Elle insiste sur l’importance d’accorder une place centrale à la protection de la dignité et des droits des femmes et des filles. Selon elle, l’autonomisation et l’égalité doivent rester des objectifs essentiels pour l’ensemble des sociétés.
Amina Bouayach, qui préside également l’Alliance globale des institutions nationales des droits de l’Homme, rappelle que les inégalités juridiques entre femmes et hommes restent une réalité dans de nombreuses régions du monde. Dans la région MENA, en Afrique et dans plusieurs autres pays, des écarts persistent encore dans l’accès aux droits reconnus par la loi.
D’après les estimations des Nations unies, les femmes ne bénéficient aujourd’hui que de 64 pour cent des droits juridiques accordés aux hommes à l’échelle mondiale. Si les avancées se poursuivent au rythme actuel, il faudrait encore près de trois siècles pour combler ces écarts, souligne la présidente du Conseil.
Dans ces conditions, l’égalité et la justice ne peuvent être pleinement réalisées tant que tous les droits ne sont pas garantis à chacune et à chacun. Garantir un accès égal aux droits humains pour toutes les femmes et toutes les filles constitue ainsi un engagement essentiel pour bâtir des sociétés plus justes et durables.
La présidente du Conseil rappelle également qu’à l’échelle mondiale, une femme sur trois est confrontée au cours de sa vie à l’une des formes les plus répandues de violations des droits humains.

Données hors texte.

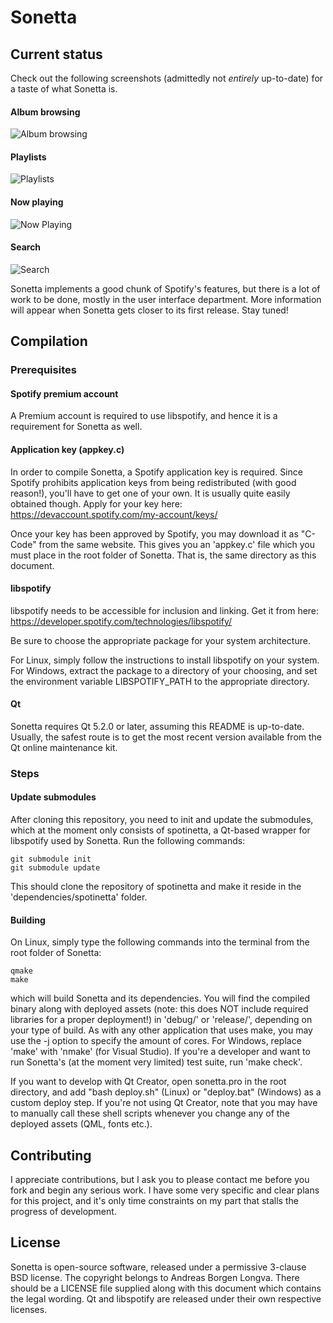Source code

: Sonetta
==========

Current status
----------
Check out the following screenshots (admittedly not *entirely* up-to-date) for a taste of what Sonetta is.

#### Album browsing
![Album browsing](https://raw.github.com/Andlon/sonetta/master/images/albumbrowse.jpg)

#### Playlists
![Playlists](https://raw.github.com/Andlon/sonetta/master/images/playlists.jpg)

#### Now playing
![Now Playing](https://raw.github.com/Andlon/sonetta/master/images/nowplaying.jpg)

#### Search
![Search](https://raw.github.com/Andlon/sonetta/master/images/search.jpg)

Sonetta implements a good chunk of Spotify's features, but there is a lot of work to be done, mostly in the user interface department. More information will appear when Sonetta gets closer to its first release. Stay tuned!

Compilation
--------------
### Prerequisites
#### Spotify premium account
A Premium account is required to use libspotify, and hence it is a requirement for Sonetta as well.

#### Application key (appkey.c)
In order to compile Sonetta, a Spotify application key is required. Since Spotify prohibits application keys from being redistributed (with good reason!), you'll have to get one of your own. It is usually quite easily obtained though. Apply for your key here:
https://devaccount.spotify.com/my-account/keys/

Once your key has been approved by Spotify, you may download it as "C-Code" from the same website. This gives you an 'appkey.c' file which you must place in the root folder of Sonetta. That is, the same directory as this document.

#### libspotify
libspotify needs to be accessible for inclusion and linking. Get it from here:
https://developer.spotify.com/technologies/libspotify/

Be sure to choose the appropriate package for your system architecture.

For Linux, simply follow the instructions to install libspotify on your system. For Windows, extract the package to a directory of your choosing, and set the environment variable LIBSPOTIFY_PATH to the appropriate directory.

#### Qt
Sonetta requires Qt 5.2.0 or later, assuming this README is up-to-date. Usually, the safest route is to get the most recent version available from the Qt online maintenance kit.

### Steps
#### Update submodules
After cloning this repository, you need to init and update the submodules, which at the moment only consists of spotinetta, a Qt-based wrapper for libspotify used by Sonetta. Run the following commands:
    
    git submodule init
    git submodule update
    
This should clone the repository of spotinetta and make it reside in the 'dependencies/spotinetta' folder.

#### Building
On Linux, simply type the following commands into the terminal from the root folder of Sonetta:

    qmake
    make
	
which will build Sonetta and its dependencies. You will find the compiled binary along with deployed assets (note: this does NOT include required libraries for a proper deployment!) in 'debug/' or 'release/', depending on your type of build. As with any other application that uses make, you may use the -j option to specify the amount of cores. For Windows, replace 'make' with 'nmake' (for Visual Studio). If you're a developer and want to run Sonetta's (at the moment very limited) test suite, run 'make check'. 

If you want to develop with Qt Creator, open sonetta.pro in the root directory, and add "bash deploy.sh" (Linux) or "deploy.bat" (Windows) as a custom deploy step. If you're not using Qt Creator, note that you may have to manually call these shell scripts whenever you change any of the deployed assets (QML, fonts etc.).

Contributing
------------
I appreciate contributions, but I ask you to please contact me before you fork and begin any serious work. I have some very specific and clear plans for this project, and it's only time constraints on my part that stalls the progress of development.

License
-------
Sonetta is open-source software, released under a permissive 3-clause BSD license. The copyright belongs to Andreas Borgen Longva. There should be a LICENSE file supplied along with this document which contains the legal wording. Qt and libspotify are released under their own respective licenses.
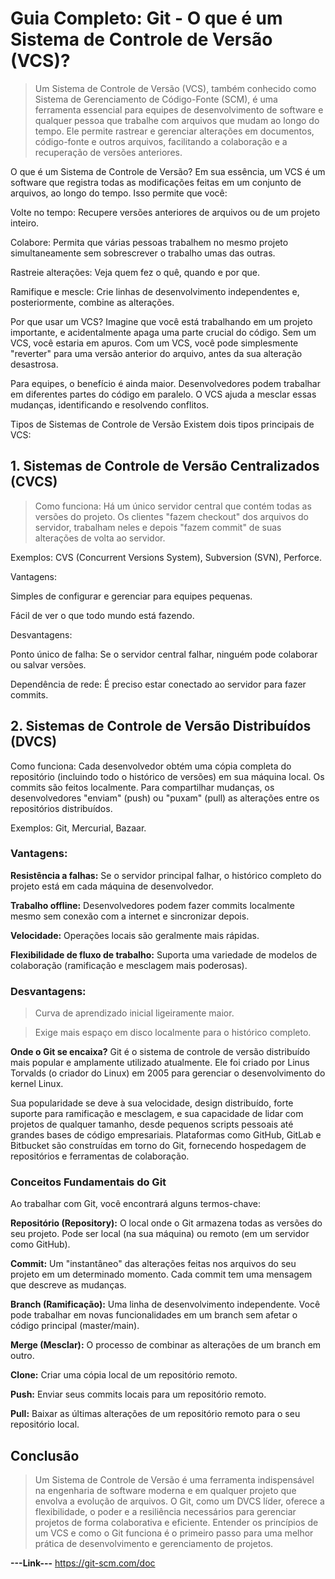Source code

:# Guia Completo: Git - O que é um Sistema de Controle de Versão (VCS)?
>Um Sistema de Controle de Versão (VCS), também conhecido como Sistema de Gerenciamento de Código-Fonte (SCM), é uma ferramenta essencial para equipes de desenvolvimento de software e qualquer pessoa que trabalhe com arquivos que mudam ao longo do tempo. Ele permite rastrear e gerenciar alterações em documentos, código-fonte e outros arquivos, facilitando a colaboração e a recuperação de versões anteriores.

O que é um Sistema de Controle de Versão?
Em sua essência, um VCS é um software que registra todas as modificações feitas em um conjunto de arquivos, ao longo do tempo. Isso permite que você:

Volte no tempo: Recupere versões anteriores de arquivos ou de um projeto inteiro.

Colabore: Permita que várias pessoas trabalhem no mesmo projeto simultaneamente sem sobrescrever o trabalho umas das outras.

Rastreie alterações: Veja quem fez o quê, quando e por que.

Ramifique e mescle: Crie linhas de desenvolvimento independentes e, posteriormente, combine as alterações.

Por que usar um VCS?
Imagine que você está trabalhando em um projeto importante, e acidentalmente apaga uma parte crucial do código. Sem um VCS, você estaria em apuros. Com um VCS, você pode simplesmente "reverter" para uma versão anterior do arquivo, antes da sua alteração desastrosa.

Para equipes, o benefício é ainda maior. Desenvolvedores podem trabalhar em diferentes partes do código em paralelo. O VCS ajuda a mesclar essas mudanças, identificando e resolvendo conflitos.

Tipos de Sistemas de Controle de Versão
Existem dois tipos principais de VCS:

## 1. Sistemas de Controle de Versão Centralizados (CVCS)
>Como funciona: Há um único servidor central que contém todas as versões do projeto. Os clientes "fazem checkout" dos arquivos do servidor, trabalham neles e depois "fazem commit" de suas alterações de volta ao servidor.

Exemplos: CVS (Concurrent Versions System), Subversion (SVN), Perforce.

Vantagens:

Simples de configurar e gerenciar para equipes pequenas.

Fácil de ver o que todo mundo está fazendo.

Desvantagens:

Ponto único de falha: Se o servidor central falhar, ninguém pode colaborar ou salvar versões.

Dependência de rede: É preciso estar conectado ao servidor para fazer commits.

## 2. Sistemas de Controle de Versão Distribuídos (DVCS)
Como funciona: Cada desenvolvedor obtém uma cópia completa do repositório (incluindo todo o histórico de versões) em sua máquina local. Os commits são feitos localmente. Para compartilhar mudanças, os desenvolvedores "enviam" (push) ou "puxam" (pull) as alterações entre os repositórios distribuídos.

Exemplos: Git, Mercurial, Bazaar.

### Vantagens:

**Resistência a falhas:** Se o servidor principal falhar, o histórico completo do projeto está em cada máquina de desenvolvedor.

**Trabalho offline:** Desenvolvedores podem fazer commits localmente mesmo sem conexão com a internet e sincronizar depois.

**Velocidade:** Operações locais são geralmente mais rápidas.

**Flexibilidade de fluxo de trabalho:** Suporta uma variedade de modelos de colaboração (ramificação e mesclagem mais poderosas).

### Desvantagens:

>Curva de aprendizado inicial ligeiramente maior.

>Exige mais espaço em disco localmente para o histórico completo.

**Onde o Git se encaixa?**
Git é o sistema de controle de versão distribuído mais popular e amplamente utilizado atualmente. Ele foi criado por Linus Torvalds (o criador do Linux) em 2005 para gerenciar o desenvolvimento do kernel Linux.

Sua popularidade se deve à sua velocidade, design distribuído, forte suporte para ramificação e mesclagem, e sua capacidade de lidar com projetos de qualquer tamanho, desde pequenos scripts pessoais até grandes bases de código empresariais. Plataformas como GitHub, GitLab e Bitbucket são construídas em torno do Git, fornecendo hospedagem de repositórios e ferramentas de colaboração.

### Conceitos Fundamentais do Git
Ao trabalhar com Git, você encontrará alguns termos-chave:

**Repositório (Repository):** O local onde o Git armazena todas as versões do seu projeto. Pode ser local (na sua máquina) ou remoto (em um servidor como GitHub).

**Commit:** Um "instantâneo" das alterações feitas nos arquivos do seu projeto em um determinado momento. Cada commit tem uma mensagem que descreve as mudanças.

**Branch (Ramificação):** Uma linha de desenvolvimento independente. Você pode trabalhar em novas funcionalidades em um branch sem afetar o código principal (master/main).

**Merge (Mesclar):** O processo de combinar as alterações de um branch em outro.

**Clone:** Criar uma cópia local de um repositório remoto.

**Push:** Enviar seus commits locais para um repositório remoto.

**Pull:** Baixar as últimas alterações de um repositório remoto para o seu repositório local.

## Conclusão
>Um Sistema de Controle de Versão é uma ferramenta indispensável na engenharia de software moderna e em qualquer projeto que envolva a evolução de arquivos. O Git, como um DVCS líder, oferece a flexibilidade, o poder e a resiliência necessários para gerenciar projetos de forma colaborativa e eficiente. Entender os princípios de um VCS e como o Git funciona é o primeiro passo para uma melhor prática de desenvolvimento e gerenciamento de projetos.



**---Link---**
https://git-scm.com/doc
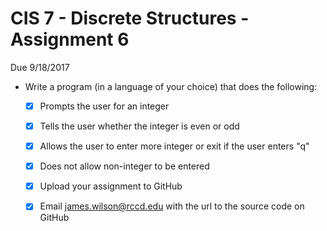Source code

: # CIS 7 - Discrete Structures - Assignment 6
Due 9/18/2017

  - Write a program (in a language of your choice) that does the following:
    - [X]  Prompts the user for an integer
	- [X]  Tells the user whether the integer is even or odd
	- [X]  Allows the user to enter more integer or exit if the user enters "q"
	- [X]  Does not allow non-integer to be entered

	- [X]  Upload your assignment to GitHub
	- [X]  Email james.wilson@rccd.edu with the url to the source code on GitHub

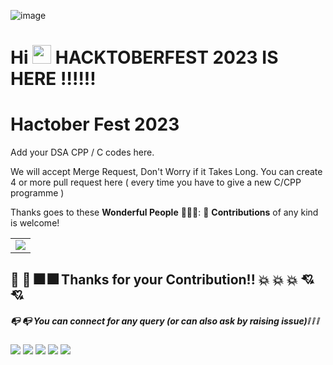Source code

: ![image](https://doimages.nyc3.cdn.digitaloceanspaces.com/002Blog/1100x640%20Hacktober%20fest%20header.png)
# Hi <img src="https://raw.githubusercontent.com/MartinHeinz/MartinHeinz/master/wave.gif" width="30px"> HACKTOBERFEST 2023 IS HERE :bangbang::bangbang::bangbang:
# Hactober Fest 2023
Add your DSA CPP / C codes here.

We will accept Merge Request, Don't Worry if it Takes Long. 
You can create 4 or more pull request here ( every time you have to give a new C/CPP programme )

Thanks goes to these **Wonderful People** 👨🏻‍💻:      🚀 **Contributions** of any kind is welcome! 

<table>
	<tr>
		<td>
			<a href="https://github.com/Soumojitshome2023/DSA_Hacktoberfest_2023/graphs/contributors">
  <img src="https://contrib.rocks/image?repo=Soumojitshome2023/DSA_Hacktoberfest_2023" />
</a>
		</td>
	</tr>
</table>


## :confetti_ball: :confetti_ball: :fireworks: :fireworks: Thanks for  your  Contribution!! :collision: :collision: :collision: :cupid: :cupid:

##### :mailbox_with_no_mail: :mailbox_with_no_mail: You can connect for any query (or can also ask by raising issue):grey_exclamation: :grey_exclamation: :grey_exclamation:

<a href= "https://www.linkedin.com/in/soumojit-shome"><img src="https://img.icons8.com/fluency/48/000000/linkedin.png"/></a>
<a href= "https://www.youtube.com/@soumojitshome"><img src="https://img.icons8.com/bubbles/48/000000/youtube.png"/></a>
<a href= "https://soumojitshome.vercel.app/"><img src="https://img.icons8.com/bubbles/48/000000/domain.png"/></a>
<a href="mailto:soumojitshome2021@gmail.com"><img src="https://img.icons8.com/fluency/48/000000/gmail-new.png"/></a>
<a href='https://github.com/Soumojitshome2023'><img src="https://img.icons8.com/ios-filled/50/000000/github.png"/> </a>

Dans ce contexte, la Journée internationale des droits des femmes ne se limite pas à un symbole. Elle représente un appel renouvelé à l’action afin de promouvoir des politiques publiques efficaces, des lois équitables et une société qui rejette toutes les formes de discrimination et de violence.
Le Conseil national des droits de l’Homme souligne enfin qu’il poursuivra ses actions en faveur de la promotion des droits des femmes et des filles. L’institution rappelle avoir placé l’égalité, l’autonomisation économique et la lutte contre les violences basées sur le genre au cœur de ses priorités, à travers le suivi sur le terrain, les outils numériques, les campagnes de sensibilisation, le plaidoyer et ses rapports annuels.